Yesterday I got a comment that I ate cupcakes and still had a somewhat decent body. I am clearly
I've made no secret - I work out so I can eat cupcakes.
I like cupcakes.
Normally I do not get them, but I will have a cookie or two each night, because I do like cookies too.
Since May, Rebecca (you know the one missing her appendix, whom I *think* Pac inadvertently called a 'hag') has told me that I'm "too thin". As if!
Unless your Karen Carpenter, can one be too thin?
She said it in May, she said it in July and she said it in August. I figured she was just being nice, but then I realized we are never really that kind to each other. I mean, we are, but we aren't. You know?
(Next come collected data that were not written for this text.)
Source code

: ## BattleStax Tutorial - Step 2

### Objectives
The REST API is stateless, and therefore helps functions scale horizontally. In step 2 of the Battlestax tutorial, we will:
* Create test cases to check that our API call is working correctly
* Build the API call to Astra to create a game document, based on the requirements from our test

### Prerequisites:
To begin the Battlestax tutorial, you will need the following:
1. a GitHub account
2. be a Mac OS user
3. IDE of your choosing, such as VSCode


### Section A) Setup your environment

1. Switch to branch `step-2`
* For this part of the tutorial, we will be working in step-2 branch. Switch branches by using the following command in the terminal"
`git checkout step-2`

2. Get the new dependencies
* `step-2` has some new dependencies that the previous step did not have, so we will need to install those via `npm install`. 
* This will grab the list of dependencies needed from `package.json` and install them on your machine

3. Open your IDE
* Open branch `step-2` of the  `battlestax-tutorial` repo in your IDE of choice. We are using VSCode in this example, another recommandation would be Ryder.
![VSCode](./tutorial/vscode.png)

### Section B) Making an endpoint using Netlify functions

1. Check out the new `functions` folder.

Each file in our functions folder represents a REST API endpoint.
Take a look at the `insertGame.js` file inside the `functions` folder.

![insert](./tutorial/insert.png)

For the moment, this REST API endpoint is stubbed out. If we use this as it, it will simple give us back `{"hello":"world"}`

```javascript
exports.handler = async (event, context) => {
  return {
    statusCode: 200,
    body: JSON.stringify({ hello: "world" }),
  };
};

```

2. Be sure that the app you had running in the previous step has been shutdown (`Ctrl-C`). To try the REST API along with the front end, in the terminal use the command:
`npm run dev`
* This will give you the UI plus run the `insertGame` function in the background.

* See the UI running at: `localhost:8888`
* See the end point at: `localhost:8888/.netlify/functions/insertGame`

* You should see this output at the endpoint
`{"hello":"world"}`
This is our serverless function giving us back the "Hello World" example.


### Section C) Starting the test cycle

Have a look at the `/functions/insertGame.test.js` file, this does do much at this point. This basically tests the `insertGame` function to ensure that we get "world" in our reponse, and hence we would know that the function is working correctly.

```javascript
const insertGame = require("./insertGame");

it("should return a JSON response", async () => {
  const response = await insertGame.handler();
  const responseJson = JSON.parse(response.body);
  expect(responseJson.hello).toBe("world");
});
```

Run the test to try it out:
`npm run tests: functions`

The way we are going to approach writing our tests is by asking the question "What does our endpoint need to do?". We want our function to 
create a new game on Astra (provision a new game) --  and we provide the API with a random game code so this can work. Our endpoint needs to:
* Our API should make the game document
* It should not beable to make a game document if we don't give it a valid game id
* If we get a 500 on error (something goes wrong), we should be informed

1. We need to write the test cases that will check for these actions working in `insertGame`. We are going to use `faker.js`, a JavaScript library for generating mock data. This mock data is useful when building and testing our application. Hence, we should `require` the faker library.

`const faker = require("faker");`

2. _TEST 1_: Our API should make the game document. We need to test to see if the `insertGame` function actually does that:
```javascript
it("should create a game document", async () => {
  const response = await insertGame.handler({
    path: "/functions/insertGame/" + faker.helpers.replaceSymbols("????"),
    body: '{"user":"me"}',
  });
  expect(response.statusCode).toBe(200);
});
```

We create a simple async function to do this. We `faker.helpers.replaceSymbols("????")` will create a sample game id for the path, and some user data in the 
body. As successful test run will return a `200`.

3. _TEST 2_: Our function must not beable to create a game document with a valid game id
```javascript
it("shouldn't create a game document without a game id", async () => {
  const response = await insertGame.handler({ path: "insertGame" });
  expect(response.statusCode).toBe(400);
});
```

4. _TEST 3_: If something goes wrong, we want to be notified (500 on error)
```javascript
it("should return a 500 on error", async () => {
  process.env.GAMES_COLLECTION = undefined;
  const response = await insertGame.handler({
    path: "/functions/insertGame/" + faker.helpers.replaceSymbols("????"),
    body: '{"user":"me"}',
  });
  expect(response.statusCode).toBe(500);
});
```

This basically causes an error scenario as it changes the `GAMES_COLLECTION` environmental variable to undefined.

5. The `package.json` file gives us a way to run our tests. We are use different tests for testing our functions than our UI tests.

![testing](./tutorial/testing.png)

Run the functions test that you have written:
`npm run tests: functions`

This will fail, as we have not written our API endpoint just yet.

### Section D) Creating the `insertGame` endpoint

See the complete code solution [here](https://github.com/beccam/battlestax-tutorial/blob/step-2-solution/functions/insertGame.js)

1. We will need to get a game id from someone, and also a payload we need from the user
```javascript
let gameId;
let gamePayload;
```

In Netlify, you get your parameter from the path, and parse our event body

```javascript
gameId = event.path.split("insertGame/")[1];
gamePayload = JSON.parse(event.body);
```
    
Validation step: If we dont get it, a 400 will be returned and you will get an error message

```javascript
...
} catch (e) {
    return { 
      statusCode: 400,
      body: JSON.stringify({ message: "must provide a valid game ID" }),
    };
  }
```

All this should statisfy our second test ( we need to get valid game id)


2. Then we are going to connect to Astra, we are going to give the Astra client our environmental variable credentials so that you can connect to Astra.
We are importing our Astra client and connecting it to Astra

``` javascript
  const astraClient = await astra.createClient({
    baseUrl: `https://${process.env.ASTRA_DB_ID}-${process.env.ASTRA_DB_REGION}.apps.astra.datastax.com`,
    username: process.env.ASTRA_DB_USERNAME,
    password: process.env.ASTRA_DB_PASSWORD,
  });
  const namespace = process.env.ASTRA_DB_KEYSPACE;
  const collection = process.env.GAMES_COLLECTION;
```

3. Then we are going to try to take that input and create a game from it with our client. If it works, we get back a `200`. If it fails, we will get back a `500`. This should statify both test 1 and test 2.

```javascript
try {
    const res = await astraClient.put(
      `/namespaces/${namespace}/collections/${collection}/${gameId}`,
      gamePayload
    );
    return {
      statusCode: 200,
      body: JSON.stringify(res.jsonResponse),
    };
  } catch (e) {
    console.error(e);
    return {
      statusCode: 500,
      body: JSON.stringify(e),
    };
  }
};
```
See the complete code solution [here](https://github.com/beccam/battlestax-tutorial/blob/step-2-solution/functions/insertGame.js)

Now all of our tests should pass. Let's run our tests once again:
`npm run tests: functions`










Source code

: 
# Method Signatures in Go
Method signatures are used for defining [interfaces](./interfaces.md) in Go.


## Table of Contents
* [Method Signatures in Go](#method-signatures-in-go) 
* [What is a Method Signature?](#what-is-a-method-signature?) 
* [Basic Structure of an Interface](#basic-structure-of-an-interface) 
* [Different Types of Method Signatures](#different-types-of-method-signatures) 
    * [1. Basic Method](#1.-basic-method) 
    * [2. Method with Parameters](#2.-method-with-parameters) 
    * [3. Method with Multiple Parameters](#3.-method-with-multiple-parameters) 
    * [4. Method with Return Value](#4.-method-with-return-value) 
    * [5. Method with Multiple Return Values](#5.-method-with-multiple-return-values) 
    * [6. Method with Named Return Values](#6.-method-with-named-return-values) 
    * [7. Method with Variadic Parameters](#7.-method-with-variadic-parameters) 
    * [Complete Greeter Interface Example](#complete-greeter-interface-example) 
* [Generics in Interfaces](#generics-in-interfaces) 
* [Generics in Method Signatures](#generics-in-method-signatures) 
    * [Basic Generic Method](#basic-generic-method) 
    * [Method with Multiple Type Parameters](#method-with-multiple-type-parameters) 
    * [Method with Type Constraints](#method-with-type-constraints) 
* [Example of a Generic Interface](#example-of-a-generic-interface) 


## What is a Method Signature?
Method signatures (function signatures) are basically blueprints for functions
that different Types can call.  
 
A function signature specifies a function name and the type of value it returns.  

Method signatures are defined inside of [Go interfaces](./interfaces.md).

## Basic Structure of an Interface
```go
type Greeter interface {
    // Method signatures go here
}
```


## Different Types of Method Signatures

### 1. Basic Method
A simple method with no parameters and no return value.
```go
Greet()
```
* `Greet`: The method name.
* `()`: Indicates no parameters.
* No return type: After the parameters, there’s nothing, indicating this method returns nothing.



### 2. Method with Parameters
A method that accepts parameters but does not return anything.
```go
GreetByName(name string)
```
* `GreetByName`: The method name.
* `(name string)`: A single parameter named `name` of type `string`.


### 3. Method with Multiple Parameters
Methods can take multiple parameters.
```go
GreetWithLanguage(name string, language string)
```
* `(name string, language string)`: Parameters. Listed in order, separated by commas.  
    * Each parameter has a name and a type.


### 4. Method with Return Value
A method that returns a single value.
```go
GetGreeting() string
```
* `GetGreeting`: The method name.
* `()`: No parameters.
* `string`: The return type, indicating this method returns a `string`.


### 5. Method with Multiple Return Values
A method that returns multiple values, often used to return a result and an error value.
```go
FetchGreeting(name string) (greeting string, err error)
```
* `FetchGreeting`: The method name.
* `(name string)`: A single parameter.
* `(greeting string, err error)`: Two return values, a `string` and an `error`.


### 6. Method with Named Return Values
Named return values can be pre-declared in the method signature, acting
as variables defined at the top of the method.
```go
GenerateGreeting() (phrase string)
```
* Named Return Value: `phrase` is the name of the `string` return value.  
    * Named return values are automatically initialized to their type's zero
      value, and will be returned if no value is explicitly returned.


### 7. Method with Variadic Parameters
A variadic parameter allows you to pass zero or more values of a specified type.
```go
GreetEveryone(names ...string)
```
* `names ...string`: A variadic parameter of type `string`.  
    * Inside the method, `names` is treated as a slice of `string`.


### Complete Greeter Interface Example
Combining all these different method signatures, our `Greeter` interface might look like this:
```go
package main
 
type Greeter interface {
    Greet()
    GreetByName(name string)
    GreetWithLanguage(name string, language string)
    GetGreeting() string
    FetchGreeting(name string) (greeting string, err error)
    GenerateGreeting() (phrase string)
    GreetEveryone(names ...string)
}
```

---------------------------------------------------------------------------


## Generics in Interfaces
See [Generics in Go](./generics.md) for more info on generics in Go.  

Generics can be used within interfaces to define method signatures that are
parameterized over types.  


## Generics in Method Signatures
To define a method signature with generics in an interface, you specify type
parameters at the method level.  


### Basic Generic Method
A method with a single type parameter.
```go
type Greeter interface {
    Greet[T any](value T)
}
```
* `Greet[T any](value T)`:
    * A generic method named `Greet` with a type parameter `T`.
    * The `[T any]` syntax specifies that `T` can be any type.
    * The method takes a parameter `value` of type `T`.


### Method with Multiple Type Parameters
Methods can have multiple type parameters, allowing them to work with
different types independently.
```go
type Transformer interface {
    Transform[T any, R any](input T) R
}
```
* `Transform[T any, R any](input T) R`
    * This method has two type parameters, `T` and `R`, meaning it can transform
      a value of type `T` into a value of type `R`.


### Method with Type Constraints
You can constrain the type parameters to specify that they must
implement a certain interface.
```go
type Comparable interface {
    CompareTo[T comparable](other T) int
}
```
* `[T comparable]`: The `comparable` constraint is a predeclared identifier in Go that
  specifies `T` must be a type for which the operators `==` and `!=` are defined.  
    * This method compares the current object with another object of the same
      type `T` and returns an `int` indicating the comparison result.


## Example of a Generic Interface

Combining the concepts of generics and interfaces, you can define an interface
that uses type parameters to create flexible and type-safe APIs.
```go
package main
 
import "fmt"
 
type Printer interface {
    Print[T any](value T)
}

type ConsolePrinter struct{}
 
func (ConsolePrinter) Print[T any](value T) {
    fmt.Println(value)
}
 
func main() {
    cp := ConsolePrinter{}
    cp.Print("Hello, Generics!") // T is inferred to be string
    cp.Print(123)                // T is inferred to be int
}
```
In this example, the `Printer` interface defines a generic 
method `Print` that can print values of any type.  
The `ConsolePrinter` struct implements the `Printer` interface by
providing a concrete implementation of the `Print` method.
So, the irony was not lost on me this last Wednesday when I got on the scale for the first time since mid-August. The scale visit was the last date was the last time I was at the gym.
I know. I know. I always have gone one about the gym 4-5 times a week and I have really slacked off. It's been part physical and part mental. Going back there two days ago felt right being back. I'm still having tendinitis pain, but I am determined to power through it for some stuff. Cardio is still tough for me though.
Ok, the actual irony is, yes, I eat cookies, haven't worked out most of the summer and then weighed in at 178.5 pounds - possibly the lowest I have been in two decades.
I think I have found the secret to weight loss.
When I got my new driver's license last month, I made absolutely positively sure that they reduced my weight to 183. I worked hard for that. Down from almost 200. I wasn't letting the DMV rob me of that success. Had I only gotten my license a month and a half later, I'd have 178.5 in print and laminated.
I suppose one could surmise that since I've stopped lifting I've may have lost some muscle mass and not really lost "weight". I guess we will see, as I am back to lifting. I'm sore, but I'm back.
And 178.5 might be too thin.....for me. Becky is right.